M. Blaquière accuse la province d'utiliser des méthodes archaïques en ce qui concerne sa gestion des matières résiduelles. Selon lui, plusieurs dangers sont liés à l’enfouissement et à l’incinération des déchets, comme c’est le cas à l’incinérateur de Québec, situé à Limoilou. «L’émanation de plusieurs substances toxiques résulte de cet incinérateur, tels les dioxines et les furanes.

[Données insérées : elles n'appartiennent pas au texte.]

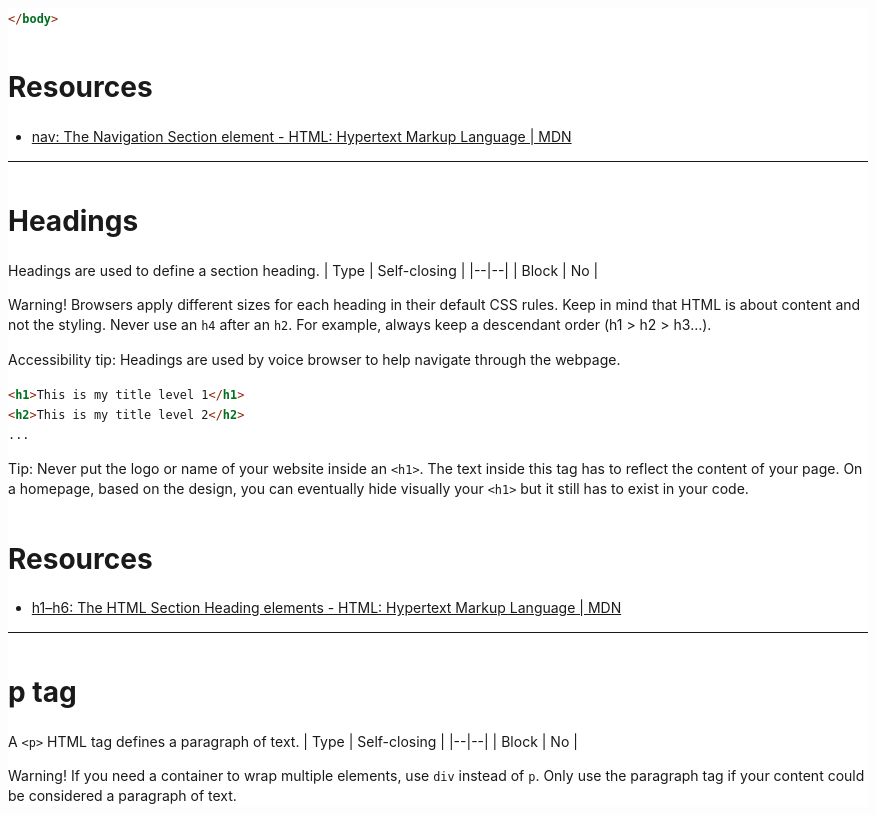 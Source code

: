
 ```html
</body>
```

# **Resources**

-   [nav: The Navigation Section element - HTML: Hypertext Markup Language | MDN](https://developer.mozilla.org/en-US/docs/Web/HTML/Element/nav)

----------

# **Headings**

Headings are used to define a section heading.
| Type |  Self-closing |
|--|--|
| Block | No |

Warning! Browsers apply different sizes for each heading in their default CSS rules. Keep in mind that HTML is about content and not the styling. Never use an `h4` after an `h2`. For example, always keep a descendant order (h1 > h2 > h3…).

Accessibility tip: Headings are used by voice browser to help navigate through the webpage.

```html
<h1>This is my title level 1</h1>
<h2>This is my title level 2</h2>
...
```

Tip: Never put the logo or name of your website inside an `<h1>`. The text inside this tag has to reflect the content of your page. On a homepage, based on the design, you can eventually hide visually your `<h1>` but it still has to exist in your code.

# **Resources**

-   [h1–h6: The HTML Section Heading elements - HTML: Hypertext Markup Language | MDN](https://developer.mozilla.org/en-US/docs/Web/HTML/Element/heading_elements)

----------

# **p tag**

A `<p>` HTML tag defines a paragraph of text.
| Type | Self-closing |
|--|--|
| Block | No |

Warning! If you need a container to wrap multiple elements, use `div` instead of `p`. Only use the paragraph tag if your content could be considered a paragraph of text.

Ce qu’on oublie, c’est que les cendres, extrêmement toxiques, sont ensuite enterrées», mentionne Denis Blaquière. «Le plus frustrant, c’est que cette méthode de destruction des déchets est unanimement décriée dans le monde entier», conclu-t-il.
S’inspirer du voisin
Pour M. Blaquière, le Québec devrait copier le modèle de la Nouvelle-Écosse. En 1998, le gouvernement de cette province a interdit l’enfouissement et la combustion de tout ce qui est recyclable ou compostable. Les compagnies ont donc emboîté le pas en développant, à leurs frais, des usines de tri, de recyclage et de compostage. Chaque année, la Nouvelle-Écosse épargne ainsi entre 30 et 250 millions $ (dépendamment des coûts sur la pollution). «Cela montre bien que des alternatives existent vraiment, quand la volonté politique est là. C’est un mythe de dire que c’est plus cher d’être vert», indique-t-il.
Une journée d’ouverture au Clap
Le réalisateur est fébrile en vue de la première pour la Ville de Québec : «J’ai l’impression que [le film] va créer un impact sur la population, en raison de la présence d’un incinérateur sur le territoire». Plusieurs représentations seront disponibles et Denis Blaquière sera accompagné de gens du milieu environnemental pour discuter de la question du traitement des matières résiduelles avec le public. Il y aura des périodes de questions et de débats.